(CCU Student) The general concept of attending college originally was presented to me in high school as a way to spend an exuberant amount of money in order to obtain a degree and practical life skills, all of this in order to potentially obtain a job sometime in the future. When it came down to choosing what college to attend after high school, I had good enough grades to where I could reasonably get into just about any college short of an Ivy League school. While I am not trying to downplay the importance of a good education, I wanted a college that was going to teach me more than just how to make money or be successful in an office setting. I wanted to nurture my faith and become a better man of God. Because I made the choice to go to CCU, I learned three important lessons that I learned not necessarily in the classroom, but through the people and social environment God has placed around me.
The first of these is that my education at CCU (or anywhere for that matter) is going to be what I make it out to be. I feel like anytime I talk to a graduating senior, their advice to me is that even though I can go to class just to get a good grade, the more I put into my education the more I will get out of it. I see this idea as a parallel of my spiritual life. God can provide me with the best church, friends, and environment, but when it comes down to it, I will get a lot more out of my relationship with Christ if I am willing to make it a priority and put more into it. Likewise, I can be getting the best education in the world but if I am not learning and growing as a man in Christ or if I am just attending class to make a good grade, it is going to be harder for me when I get out of school. However, if I am involved in a good church and am actively participating in a good Christian environment, then it will likely be easier for me to maintain my faith. While at the same time if I am presented with the best education and good job opportunities it will be easier for me to be successful.

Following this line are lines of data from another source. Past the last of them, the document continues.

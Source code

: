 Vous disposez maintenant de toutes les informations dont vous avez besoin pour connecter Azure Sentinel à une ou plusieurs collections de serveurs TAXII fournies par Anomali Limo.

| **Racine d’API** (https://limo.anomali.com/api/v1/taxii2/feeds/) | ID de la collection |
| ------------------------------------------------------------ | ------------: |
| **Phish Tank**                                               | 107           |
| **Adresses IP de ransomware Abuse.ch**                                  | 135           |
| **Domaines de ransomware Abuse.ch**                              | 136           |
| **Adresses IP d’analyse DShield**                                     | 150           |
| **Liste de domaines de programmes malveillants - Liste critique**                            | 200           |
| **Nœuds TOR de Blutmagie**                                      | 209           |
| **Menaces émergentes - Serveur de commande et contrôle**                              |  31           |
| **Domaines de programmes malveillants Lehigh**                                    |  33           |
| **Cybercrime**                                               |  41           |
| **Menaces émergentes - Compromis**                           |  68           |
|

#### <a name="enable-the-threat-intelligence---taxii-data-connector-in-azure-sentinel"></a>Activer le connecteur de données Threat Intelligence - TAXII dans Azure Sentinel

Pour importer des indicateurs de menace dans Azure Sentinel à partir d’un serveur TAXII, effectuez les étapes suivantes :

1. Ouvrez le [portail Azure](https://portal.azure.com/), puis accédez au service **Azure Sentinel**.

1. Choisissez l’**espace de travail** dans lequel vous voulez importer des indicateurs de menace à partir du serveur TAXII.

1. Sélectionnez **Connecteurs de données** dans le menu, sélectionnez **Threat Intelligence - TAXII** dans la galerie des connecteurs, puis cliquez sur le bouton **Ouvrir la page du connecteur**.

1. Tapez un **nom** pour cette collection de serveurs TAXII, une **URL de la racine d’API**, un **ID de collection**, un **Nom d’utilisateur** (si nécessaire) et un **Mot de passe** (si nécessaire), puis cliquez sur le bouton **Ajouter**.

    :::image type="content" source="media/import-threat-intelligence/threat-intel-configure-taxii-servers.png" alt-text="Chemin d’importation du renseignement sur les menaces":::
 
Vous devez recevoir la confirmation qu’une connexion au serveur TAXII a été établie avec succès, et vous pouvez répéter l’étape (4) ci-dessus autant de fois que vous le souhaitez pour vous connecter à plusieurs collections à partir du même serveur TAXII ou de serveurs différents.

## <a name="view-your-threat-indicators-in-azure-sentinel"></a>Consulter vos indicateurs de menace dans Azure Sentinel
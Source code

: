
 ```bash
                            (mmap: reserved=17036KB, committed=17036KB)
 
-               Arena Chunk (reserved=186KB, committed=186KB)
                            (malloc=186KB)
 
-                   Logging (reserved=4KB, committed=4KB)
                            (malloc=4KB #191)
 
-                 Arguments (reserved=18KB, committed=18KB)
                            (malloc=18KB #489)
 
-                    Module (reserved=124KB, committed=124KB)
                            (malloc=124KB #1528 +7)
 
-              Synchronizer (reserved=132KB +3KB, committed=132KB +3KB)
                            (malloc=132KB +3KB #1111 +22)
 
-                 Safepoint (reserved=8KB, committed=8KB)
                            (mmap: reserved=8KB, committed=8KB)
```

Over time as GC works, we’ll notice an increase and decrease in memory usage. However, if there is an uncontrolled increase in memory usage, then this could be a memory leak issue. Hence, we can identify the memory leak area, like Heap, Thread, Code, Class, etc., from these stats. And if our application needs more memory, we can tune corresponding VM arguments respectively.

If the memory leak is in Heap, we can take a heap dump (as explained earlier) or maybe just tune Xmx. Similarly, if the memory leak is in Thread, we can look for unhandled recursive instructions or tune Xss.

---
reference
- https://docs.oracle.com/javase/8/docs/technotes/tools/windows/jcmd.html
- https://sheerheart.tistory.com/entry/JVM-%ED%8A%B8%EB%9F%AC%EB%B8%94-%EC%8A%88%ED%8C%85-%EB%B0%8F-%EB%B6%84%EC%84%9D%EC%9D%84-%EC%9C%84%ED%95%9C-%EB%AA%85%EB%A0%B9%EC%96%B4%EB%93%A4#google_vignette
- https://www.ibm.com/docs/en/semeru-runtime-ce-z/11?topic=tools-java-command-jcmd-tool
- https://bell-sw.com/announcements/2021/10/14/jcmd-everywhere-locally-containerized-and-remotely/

The second lesson I already knew to an extent, but grew to solidify and establish within my own life. I learned that I want to live life with God as my here and now reality, and not as some distant inference or philosophical ideal. While I believe I maintained a healthy relationship with Christ prior coming to college, I, like many Christians today, lived more through Biblical legalism then through a relationship with Christ. While I still have no overcome this completely I have come to realize that God’s word is not just a handbook of laws sent by some distant omnipotent being, but a guidebook sent by a loving Father who sincerely wants to see His children live up to the potential He created them to be. Like my father on earth, God wants the best for me and is there every day when I need Him. I know this may sound somewhat cliché at first, but recognizing that God and His word is not just some distant philosophy but the here and now reality was a huge step for me in my walk with Christ.
The most important lesson I have taken from college so far is that the most significant way I can invest my time is in people. I see this as a very counter-cultural idea especially for anyone high school-college age group. Our entire lives up to this point have for the most part revolved around us. We need to get our grades up so we can get a good job or get into a good school, and we need to pad up our resume with our accomplishments in order to impress somebody in power. It is not difficult to see why living this way it can be easy to focus solely on yourself. I learned however that even if I do work hard to get the best internships and great grades, I simply will not be as fulfilled if I do not invest my energy in other people. Like most other parents in America, my parents would always have me finish my homework before hanging out with my friends. Now that I am in college, I realize that I need to set aside time and make it a priority just to see how life is going for somebody else. In no way am I advocating failing classes and skipping out on your extra-circulars just to see people. I am simply stating that when you are always on the go, it can be hard to make time for what is truly important at any stage in your life, and that is the people God has placed near you.
Do not read this and think to yourself that a formal education is pointless and that you need to quit your job in order to hang out with your friends. I just have learned personally in my life I cannot live life solely trying to obtain my next goal such as an internship or good grades. When I look back at my college experience, I do not want to see someone who lived legalistically and whose main focus was to be as productive as possible, but someone who was able to affect and possibly completely change the lives of others.
JT Weinroth is a CCU sophomore from Sedalia, Colorado, and a member of the Centennial Institute Program Board.